# Show that this is a solution of Laplace's eqn

1. Sep 13, 2009

### Prologue

1. The problem statement, all variables and given/known data

Suppose that u(x,y) is a solution of Laplace's equation. If theta is a fixed real number and $$v(x,y)=u(xcos\theta-ysin\theta,xsin\theta+ycos\theta)$$
show that v is a solution also.

2. Relevant equations

$$\nabla^{2}u(x,y)=0$$

3. The attempt at a solution

To be honest I haven't gotten anywhere. I have tried just taking the derivatives and seeing what would happen but that didn't get me anywhere (turned ugly fast in other words). I know that Laplace's equation is linear and I bet this has something to do with it but I can't find the way to separate them. I am guessing this problem is supposed to be a quick exercise but it is not clicking with me.

2. Sep 13, 2009

### Office_Shredder

Staff Emeritus
Taking derivatives sounds like a fine idea to me.
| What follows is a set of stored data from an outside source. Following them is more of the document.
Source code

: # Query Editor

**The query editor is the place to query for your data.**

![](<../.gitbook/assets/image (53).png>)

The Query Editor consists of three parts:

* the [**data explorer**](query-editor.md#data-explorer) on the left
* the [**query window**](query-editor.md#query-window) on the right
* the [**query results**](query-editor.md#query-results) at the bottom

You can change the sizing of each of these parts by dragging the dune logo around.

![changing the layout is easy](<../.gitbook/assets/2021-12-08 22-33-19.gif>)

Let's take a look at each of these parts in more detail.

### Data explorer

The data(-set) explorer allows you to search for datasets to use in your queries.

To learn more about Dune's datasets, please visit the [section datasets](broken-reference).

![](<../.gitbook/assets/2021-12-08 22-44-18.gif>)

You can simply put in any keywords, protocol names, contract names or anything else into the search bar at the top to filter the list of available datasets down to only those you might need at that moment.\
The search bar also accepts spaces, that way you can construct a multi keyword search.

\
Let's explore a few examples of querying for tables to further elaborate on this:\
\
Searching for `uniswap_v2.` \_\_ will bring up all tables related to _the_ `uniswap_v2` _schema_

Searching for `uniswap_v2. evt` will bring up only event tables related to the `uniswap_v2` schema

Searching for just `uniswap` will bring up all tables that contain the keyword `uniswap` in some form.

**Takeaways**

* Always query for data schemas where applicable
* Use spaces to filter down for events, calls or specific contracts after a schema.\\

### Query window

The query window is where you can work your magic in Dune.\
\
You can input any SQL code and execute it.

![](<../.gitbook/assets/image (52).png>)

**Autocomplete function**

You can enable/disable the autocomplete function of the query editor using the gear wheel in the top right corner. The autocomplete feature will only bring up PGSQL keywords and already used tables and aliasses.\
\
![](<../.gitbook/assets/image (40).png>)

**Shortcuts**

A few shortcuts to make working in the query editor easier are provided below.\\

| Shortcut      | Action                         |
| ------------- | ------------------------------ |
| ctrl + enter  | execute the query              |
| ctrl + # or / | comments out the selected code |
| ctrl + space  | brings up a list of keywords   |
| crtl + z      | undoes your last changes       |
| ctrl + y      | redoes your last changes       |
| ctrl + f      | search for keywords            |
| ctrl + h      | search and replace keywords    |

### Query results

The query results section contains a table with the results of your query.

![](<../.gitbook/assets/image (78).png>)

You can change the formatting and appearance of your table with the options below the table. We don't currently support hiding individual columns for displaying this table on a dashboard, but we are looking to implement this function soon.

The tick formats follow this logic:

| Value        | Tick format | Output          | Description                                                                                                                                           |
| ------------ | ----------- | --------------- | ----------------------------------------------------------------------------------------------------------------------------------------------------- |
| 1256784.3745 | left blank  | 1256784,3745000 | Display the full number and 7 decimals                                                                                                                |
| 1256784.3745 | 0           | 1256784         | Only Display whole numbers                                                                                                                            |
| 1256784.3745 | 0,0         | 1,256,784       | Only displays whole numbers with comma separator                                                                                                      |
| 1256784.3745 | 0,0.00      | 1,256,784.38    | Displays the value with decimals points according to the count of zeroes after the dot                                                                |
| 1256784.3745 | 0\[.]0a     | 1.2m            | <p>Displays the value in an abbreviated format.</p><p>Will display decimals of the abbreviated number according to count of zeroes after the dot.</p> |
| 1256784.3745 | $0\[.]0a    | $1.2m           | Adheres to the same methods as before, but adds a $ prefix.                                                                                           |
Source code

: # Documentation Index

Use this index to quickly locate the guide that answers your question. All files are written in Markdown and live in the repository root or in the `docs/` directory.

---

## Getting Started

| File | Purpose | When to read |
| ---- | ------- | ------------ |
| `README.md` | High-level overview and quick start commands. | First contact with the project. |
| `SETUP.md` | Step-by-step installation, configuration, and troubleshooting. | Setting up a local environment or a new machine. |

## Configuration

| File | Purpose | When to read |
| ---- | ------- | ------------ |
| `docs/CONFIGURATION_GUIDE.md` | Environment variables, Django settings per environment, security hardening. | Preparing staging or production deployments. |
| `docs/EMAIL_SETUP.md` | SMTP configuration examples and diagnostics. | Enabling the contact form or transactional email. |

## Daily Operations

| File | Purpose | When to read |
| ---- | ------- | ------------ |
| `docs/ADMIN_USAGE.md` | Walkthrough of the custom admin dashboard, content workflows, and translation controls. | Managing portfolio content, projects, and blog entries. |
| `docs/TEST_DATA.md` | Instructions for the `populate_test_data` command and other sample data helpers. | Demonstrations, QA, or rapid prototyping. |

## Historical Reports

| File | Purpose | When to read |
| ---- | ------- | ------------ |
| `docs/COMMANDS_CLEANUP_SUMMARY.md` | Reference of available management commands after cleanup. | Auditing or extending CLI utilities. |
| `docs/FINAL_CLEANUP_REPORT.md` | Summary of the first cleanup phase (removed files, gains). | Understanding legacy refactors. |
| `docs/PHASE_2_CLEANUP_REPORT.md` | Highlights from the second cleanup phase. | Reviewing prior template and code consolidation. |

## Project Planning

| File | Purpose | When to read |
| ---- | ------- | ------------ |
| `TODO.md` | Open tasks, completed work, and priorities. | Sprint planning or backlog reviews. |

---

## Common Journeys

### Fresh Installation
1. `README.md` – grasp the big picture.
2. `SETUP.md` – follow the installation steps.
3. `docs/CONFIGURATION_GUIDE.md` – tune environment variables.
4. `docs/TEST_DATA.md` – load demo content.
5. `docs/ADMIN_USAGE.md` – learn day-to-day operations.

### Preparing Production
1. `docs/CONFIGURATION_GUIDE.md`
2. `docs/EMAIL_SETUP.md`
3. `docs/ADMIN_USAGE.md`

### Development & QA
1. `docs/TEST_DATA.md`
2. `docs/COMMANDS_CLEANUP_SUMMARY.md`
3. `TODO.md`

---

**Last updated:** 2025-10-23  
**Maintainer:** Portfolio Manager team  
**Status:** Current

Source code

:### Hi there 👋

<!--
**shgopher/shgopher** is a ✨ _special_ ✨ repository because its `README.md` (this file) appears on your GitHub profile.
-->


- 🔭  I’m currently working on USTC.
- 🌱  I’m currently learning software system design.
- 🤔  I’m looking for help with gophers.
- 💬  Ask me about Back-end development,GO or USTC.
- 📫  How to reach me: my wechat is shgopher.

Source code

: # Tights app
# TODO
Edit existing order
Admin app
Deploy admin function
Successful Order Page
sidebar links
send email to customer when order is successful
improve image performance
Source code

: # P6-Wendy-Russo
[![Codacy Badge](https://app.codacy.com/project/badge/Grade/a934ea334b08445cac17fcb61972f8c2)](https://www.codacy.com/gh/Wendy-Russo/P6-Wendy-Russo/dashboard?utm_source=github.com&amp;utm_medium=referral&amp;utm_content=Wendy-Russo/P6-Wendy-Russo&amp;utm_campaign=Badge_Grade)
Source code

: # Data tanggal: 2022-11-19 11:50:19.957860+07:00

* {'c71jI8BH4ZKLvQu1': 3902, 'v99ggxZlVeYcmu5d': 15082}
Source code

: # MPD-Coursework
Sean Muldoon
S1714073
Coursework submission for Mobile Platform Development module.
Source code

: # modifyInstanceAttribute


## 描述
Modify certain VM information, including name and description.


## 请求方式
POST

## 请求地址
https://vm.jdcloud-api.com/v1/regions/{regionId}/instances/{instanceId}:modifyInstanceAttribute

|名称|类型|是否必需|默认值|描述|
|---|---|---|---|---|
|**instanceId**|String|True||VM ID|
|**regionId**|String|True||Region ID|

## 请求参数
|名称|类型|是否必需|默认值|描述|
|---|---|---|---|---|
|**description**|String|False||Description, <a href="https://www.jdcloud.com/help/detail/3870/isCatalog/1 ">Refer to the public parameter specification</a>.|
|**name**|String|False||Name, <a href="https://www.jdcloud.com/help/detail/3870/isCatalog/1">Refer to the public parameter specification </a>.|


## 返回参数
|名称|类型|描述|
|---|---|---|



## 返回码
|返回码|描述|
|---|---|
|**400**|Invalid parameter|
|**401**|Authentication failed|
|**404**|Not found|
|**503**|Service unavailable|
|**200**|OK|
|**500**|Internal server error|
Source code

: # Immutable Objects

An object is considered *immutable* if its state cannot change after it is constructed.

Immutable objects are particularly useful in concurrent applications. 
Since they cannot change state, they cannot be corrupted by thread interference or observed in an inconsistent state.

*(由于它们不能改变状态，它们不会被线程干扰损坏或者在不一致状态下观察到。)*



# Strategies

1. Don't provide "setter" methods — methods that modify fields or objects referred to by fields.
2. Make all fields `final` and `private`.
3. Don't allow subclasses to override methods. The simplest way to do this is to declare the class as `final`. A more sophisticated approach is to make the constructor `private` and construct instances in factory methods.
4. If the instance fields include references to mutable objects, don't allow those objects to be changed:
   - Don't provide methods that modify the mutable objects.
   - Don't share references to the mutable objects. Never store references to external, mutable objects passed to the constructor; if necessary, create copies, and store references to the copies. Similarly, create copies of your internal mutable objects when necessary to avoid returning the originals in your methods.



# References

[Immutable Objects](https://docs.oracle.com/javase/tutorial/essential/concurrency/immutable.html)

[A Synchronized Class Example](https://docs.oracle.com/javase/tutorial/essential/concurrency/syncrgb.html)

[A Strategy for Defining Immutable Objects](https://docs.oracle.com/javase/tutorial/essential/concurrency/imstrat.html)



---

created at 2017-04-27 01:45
Multi variable chain rules can be messy, but just slog through it and get the final answer. It's good for you

3. Sep 13, 2009

### Gregg

4. Sep 13, 2009

### Prologue

Will do, I just figured there would be a linearity trick (or change of variables) that does it in 0.73 seconds. But if not I'll just do the multivariable chain rule stuff. I'll report back.

5. Sep 13, 2009

### Prologue

Ok, I think I arrived at something, just one more logical hurdle for me.

I set

$$s=xcos\theta-ysin\theta$$

and

$$t=xsin\theta+ycos\theta$$

Then

$$\nabla^{2}v(x,y)=\nabla^{2}u(s,t)$$

After that I differentiated using many a chain rule to arrive at this

$$\nabla^{2}u(s,t)=\frac{\partial ^{2} u(s,t)}{\partial s^{2}}+\frac{\partial^{2}u(s,t)}{\partial t ^{2}}$$

I am a little iffy on how to interpret this. My apprehension is because s and t are not independent variables as far as I can see, they both depend on things (implicitly) that the other one depends on (x and y). If they were independent I would say, there, it is shown since this

$$\frac{\partial ^{2} u(x,y)}{\partial x ^{2}}+\frac{\partial ^{2} u(x,y)}{\partial y ^{2}}=0$$

is true by definition and then why would it be any different for switching the variables to s and t? But if s and t aren't independent then it seems to me that we have a problem. I have always had this type of apprehension in these types of problems, can someone clear this up once and for all? When does the implicitness matter and when doesn't it?

Last edited: Sep 14, 2009
6. Sep 15, 2009

### Prologue

Can anyone offer any insight into this?

7. Sep 15, 2009

### Gregg

$$\left[ \begin{array}{cc} \text{cos}(\theta ) & -\text{sin}(\theta ) \\ \text{sin}(\theta ) & \text{cos}(\theta ) \end{array} \right]\left[ \begin{array}{c} x \\ y \end{array} \right]=\left[ \begin{array}{c} s \\ t \end{array} \right]$$

The matrix is non singular doesn't that imply independence?